Experimenté un profundo alivio.
—Bueno, eso es espléndido —respondí, y cuando ella me dedicó un «Oh, Bertie» y yo le pregunté a qué venía ese «Oh, Bertie», me explicó que estaba impresionada por el hecho de que yo fuera tan caballeroso y generoso.
—En tu lugar, sintiendo lo que sientes por mí, muy pocos hombres se comportarían como tú lo haces.
—Tienes toda la razón.
—Me siento muy conmovida.
—No pienses más en ello. Así que la cosa ha quedado arreglada, ¿eh?
—Sí. Conque procura no susurrarle ni una palabra a D’Arcy acerca de que anoche estuve en ese lugar contigo.
—Claro que no: —D’Arcy es celosísimo.
—Exactamente. Nunca debe saberlo.
—Nunca. Vaya, si se enterase siquiera de que ahora mismo estoy hablando por teléfono contigo, le daría un ataque.

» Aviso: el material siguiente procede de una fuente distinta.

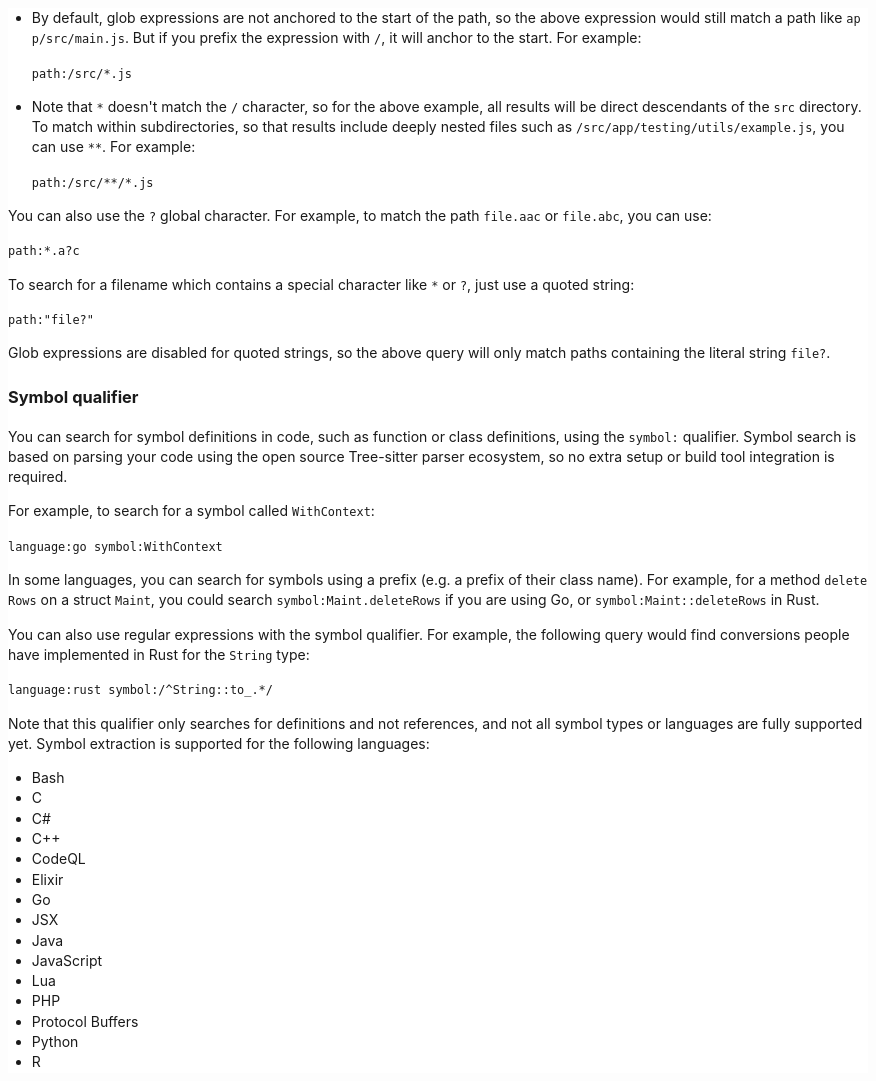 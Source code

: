   * By default, glob expressions are not anchored to the start of the path, so the above expression would still match a path like `app/src/main.js`. But if you prefix the expression with `/`, it will anchor to the start. For example:
    
        path:/src/*.js
    

  * Note that `*` doesn't match the `/` character, so for the above example, all results will be direct descendants of the `src` directory. To match within subdirectories, so that results include deeply nested files such as `/src/app/testing/utils/example.js`, you can use `**`. For example:
    
        path:/src/**/*.js
    


  


You can also use the `?` global character. For example, to match the path `file.aac` or `file.abc`, you can use:
    
    
    path:*.a?c
    

  
To search for a filename which contains a special character like `*` or `?`, just use a quoted string: 
    
    
    path:"file?"
    

Glob expressions are disabled for quoted strings, so the above query will only match paths containing the literal string `file?`.

### Symbol qualifier

You can search for symbol definitions in code, such as function or class definitions, using the `symbol:` qualifier. Symbol search is based on parsing your code using the open source Tree-sitter parser ecosystem, so no extra setup or build tool integration is required.

For example, to search for a symbol called `WithContext`:
    
    
    language:go symbol:WithContext
    

In some languages, you can search for symbols using a prefix (e.g. a prefix of their class name). For example, for a method `deleteRows` on a struct `Maint`, you could search `symbol:Maint.deleteRows` if you are using Go, or `symbol:Maint::deleteRows` in Rust.

You can also use regular expressions with the symbol qualifier. For example, the following query would find conversions people have implemented in Rust for the `String` type:
    
    
    language:rust symbol:/^String::to_.*/
    

Note that this qualifier only searches for definitions and not references, and not all symbol types or languages are fully supported yet. Symbol extraction is supported for the following languages:

  * Bash
  * C
  * C#
  * C++
  * CodeQL
  * Elixir
  * Go
  * JSX
  * Java
  * JavaScript
  * Lua
  * PHP
  * Protocol Buffers
  * Python
  * R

Estaba a punto de reírme en tono indulgente y responder que esto era lo que Jeeves denomina una contingencia remota, porque cómo diantre iba él a enterarse jamás de que habíamos estado echando unos párrafos, cuando mis ojos se sintieron atraídos por un objeto voluminoso justo al borde de mi campo visual. Tras desplazar lateralmente la vieja calabaza cosa de unos cinco centímetros, pude constatar que el susodicho objeto voluminoso era la corpulenta figura de G. D’Arcy Cheesewright. No había oído sonar el timbre de la puerta y no lo había visto entrar, pero no cabía la menor duda de que estaba allí, merodeando una vez más por el lugar como un espectro residente.